English Professors Moral Panic

, Malcolm A. Kline, 1 Comment

If you love literature, you might find it easier to actually buy it than take a course in it. “According to the most recent comprehensive report on staffing by the Modern Language Association and the Association of Departments of English, published in 2008, English lost 3,000 tenure-track positions from 1993 to 2004, roughly 10 percent of the total,” Marc Bousquet writes in The Chronicle of Higher Education. “Even that understates the case, since more than a third of the new tenurable hires have not been in traditional literary fields but in composition, rhetoric, theory, cultural studies, new media, and digital humanities.”
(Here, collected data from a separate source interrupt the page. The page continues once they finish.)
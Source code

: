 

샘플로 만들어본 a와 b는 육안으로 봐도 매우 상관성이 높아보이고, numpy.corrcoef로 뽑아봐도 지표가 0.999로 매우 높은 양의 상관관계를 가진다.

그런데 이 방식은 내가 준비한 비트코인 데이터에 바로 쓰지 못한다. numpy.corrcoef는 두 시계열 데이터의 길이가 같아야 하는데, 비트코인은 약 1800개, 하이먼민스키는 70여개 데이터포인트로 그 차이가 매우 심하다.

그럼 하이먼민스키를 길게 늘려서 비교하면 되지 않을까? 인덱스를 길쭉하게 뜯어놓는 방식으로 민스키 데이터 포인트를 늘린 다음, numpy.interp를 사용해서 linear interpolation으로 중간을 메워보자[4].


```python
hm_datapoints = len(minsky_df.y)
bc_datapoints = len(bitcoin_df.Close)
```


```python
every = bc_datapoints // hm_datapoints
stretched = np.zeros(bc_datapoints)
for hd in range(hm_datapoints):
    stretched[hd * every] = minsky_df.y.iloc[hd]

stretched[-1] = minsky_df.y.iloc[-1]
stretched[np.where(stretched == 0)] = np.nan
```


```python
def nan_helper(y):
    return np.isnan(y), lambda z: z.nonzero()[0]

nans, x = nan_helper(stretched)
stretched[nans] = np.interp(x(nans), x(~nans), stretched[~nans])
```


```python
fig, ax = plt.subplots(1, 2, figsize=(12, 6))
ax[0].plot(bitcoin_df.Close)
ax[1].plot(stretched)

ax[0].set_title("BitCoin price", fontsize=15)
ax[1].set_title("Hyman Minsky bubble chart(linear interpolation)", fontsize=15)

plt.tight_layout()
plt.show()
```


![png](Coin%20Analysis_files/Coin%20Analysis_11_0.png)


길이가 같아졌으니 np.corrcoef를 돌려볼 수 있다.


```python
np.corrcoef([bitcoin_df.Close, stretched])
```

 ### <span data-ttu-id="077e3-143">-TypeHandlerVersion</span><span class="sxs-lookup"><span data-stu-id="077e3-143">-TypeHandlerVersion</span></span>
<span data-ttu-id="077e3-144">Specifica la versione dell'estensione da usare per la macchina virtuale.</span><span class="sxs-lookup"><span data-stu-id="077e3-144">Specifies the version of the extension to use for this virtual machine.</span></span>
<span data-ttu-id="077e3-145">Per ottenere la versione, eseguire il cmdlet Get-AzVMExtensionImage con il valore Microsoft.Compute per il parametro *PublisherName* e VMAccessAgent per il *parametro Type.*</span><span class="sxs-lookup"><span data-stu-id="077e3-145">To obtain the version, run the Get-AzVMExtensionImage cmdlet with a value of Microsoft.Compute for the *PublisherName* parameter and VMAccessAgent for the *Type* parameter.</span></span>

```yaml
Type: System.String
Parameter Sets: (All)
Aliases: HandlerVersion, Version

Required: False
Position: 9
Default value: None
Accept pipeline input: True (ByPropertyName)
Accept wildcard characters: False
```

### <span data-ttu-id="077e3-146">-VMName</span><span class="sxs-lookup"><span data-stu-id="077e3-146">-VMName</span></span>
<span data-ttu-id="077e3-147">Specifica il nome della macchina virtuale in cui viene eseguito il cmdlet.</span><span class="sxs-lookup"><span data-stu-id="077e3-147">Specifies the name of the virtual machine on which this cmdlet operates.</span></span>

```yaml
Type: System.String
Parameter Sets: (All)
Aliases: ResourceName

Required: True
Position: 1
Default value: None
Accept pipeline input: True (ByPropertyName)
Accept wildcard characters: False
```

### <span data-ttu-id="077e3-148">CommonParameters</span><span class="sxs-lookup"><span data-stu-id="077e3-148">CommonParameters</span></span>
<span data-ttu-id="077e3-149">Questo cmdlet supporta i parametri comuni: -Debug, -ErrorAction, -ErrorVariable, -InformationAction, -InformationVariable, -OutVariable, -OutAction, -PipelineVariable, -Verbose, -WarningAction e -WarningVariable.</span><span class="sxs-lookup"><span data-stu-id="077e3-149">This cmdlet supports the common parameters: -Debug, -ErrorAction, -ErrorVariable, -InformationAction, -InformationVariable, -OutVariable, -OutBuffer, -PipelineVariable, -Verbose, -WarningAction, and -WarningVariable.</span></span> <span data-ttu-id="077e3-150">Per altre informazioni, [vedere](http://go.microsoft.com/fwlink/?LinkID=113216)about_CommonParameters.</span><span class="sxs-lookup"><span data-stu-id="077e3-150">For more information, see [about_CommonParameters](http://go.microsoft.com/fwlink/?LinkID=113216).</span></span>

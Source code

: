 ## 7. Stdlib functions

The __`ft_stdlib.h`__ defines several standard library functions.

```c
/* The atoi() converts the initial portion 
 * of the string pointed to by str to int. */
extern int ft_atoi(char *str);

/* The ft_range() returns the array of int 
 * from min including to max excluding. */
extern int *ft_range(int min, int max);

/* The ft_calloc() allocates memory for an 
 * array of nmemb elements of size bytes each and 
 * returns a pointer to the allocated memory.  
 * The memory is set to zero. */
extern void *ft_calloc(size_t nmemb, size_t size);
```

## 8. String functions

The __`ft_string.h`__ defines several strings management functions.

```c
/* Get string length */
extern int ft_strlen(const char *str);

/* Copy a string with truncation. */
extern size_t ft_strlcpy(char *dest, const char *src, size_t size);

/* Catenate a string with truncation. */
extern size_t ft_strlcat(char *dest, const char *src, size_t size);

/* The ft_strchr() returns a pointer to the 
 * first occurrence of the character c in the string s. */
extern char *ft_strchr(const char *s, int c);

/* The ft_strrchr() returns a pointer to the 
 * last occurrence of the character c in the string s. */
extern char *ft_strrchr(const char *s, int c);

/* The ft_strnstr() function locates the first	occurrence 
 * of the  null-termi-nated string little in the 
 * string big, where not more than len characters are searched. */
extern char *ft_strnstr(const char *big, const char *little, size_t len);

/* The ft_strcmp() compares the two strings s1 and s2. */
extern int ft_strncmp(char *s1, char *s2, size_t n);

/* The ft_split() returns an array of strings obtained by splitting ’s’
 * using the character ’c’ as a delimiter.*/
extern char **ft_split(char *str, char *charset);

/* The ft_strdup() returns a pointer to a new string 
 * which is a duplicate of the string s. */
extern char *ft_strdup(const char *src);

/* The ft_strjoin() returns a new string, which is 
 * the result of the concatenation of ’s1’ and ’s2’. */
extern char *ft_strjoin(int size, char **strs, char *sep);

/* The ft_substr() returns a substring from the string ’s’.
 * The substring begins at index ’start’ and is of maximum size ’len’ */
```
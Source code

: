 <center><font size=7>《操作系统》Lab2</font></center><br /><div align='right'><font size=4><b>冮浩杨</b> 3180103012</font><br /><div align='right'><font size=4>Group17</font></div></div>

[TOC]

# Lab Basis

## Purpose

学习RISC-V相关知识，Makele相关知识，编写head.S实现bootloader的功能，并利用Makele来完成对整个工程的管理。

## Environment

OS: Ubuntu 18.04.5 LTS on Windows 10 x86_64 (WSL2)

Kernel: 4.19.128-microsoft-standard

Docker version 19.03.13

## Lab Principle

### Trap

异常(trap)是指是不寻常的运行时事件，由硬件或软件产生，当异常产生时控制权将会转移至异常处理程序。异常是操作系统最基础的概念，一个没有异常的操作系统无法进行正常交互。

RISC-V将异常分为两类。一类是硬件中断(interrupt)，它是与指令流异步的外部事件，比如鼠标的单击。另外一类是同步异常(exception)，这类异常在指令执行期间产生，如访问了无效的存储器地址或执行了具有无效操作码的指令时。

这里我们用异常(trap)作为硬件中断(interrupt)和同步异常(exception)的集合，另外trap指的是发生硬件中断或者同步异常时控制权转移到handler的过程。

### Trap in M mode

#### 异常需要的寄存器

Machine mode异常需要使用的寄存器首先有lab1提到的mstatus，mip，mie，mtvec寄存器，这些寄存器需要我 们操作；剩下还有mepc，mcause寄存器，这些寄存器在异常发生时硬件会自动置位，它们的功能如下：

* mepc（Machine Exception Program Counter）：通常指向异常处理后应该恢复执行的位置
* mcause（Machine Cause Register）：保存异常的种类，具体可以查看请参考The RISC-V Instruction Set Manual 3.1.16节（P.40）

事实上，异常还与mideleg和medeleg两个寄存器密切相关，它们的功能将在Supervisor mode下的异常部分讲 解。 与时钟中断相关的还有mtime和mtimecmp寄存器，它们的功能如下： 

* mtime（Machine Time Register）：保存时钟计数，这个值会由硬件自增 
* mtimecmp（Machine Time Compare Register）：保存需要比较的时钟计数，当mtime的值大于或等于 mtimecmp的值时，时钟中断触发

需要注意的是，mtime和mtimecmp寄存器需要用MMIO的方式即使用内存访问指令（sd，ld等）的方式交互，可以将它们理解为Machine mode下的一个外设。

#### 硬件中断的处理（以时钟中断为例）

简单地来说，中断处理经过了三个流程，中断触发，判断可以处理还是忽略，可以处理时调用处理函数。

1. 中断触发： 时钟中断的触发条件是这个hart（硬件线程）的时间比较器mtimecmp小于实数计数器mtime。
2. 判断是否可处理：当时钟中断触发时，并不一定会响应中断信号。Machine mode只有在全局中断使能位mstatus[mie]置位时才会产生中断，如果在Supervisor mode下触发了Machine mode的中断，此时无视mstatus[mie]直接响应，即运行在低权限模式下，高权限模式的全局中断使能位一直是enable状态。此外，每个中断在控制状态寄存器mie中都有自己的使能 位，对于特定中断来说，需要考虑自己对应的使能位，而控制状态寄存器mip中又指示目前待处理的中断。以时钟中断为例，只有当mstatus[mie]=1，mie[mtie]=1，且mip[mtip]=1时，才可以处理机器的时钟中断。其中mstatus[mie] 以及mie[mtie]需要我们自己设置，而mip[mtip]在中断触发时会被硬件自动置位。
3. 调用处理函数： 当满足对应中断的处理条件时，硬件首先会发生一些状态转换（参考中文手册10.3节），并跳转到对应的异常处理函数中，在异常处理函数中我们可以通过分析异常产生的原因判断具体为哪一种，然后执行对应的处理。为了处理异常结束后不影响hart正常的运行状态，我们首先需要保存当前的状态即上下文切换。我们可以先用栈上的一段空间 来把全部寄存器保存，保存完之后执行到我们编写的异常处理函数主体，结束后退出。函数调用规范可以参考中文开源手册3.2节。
“Combined with evidence of lowered public interest in reading traditional literature and plummeting enrollment in traditional English majors, many faculty members in traditional literary studies have engaged in a backlash discourse against the new or renascent fields, a ‘moral panic’ in defense of traditional literary studies.” Bousquet is an associate professor of English at Emory.

“Last year, at my institution, Emory University, the traditionally trained lit students typically received zero or one invitation to an MLA interview,” Bousquet relates. “Most didn’t even come close to winning campus interviews—much less tenure-track jobs—even coming from a top-25 program with support packages that rival those at Yale, Duke, and Stanford.”

“Some of the Emory students who eventually get tenure-track jobs do so after years of on-the-job retraining in comp-rhet, pedagogy, and new media, commonly in the Brittain Fellowship postdoctoral program, down the road at Georgia Tech. But since 2005, only two in five of those who graduated from Emory with Ph.D.’s in English have landed tenure-track jobs. The research university employing the most English Ph.D.’s from Emory is Emory itself—in staff positions.”

To borrow a phrase from Mr. Bousquet, even that understates the case. We were at the aforementioned MLA conference earlier this year: Out of 700 panels featuring more than one thousand English professors for collective audiences of thousands more, comparatively few sessions focused on traditional literature.

Even those that did often disappointed, as they bore little relation to the work discussed. For example, it was easier for Captain Ahab to find Moby Dick than it was to find actual quotes from Herman Melville in the panel on his most famous novel. As well, the environmental references in Dickens’ Hard Times popped up with less frequency in the original story than they did in the MLA panel discussion on it.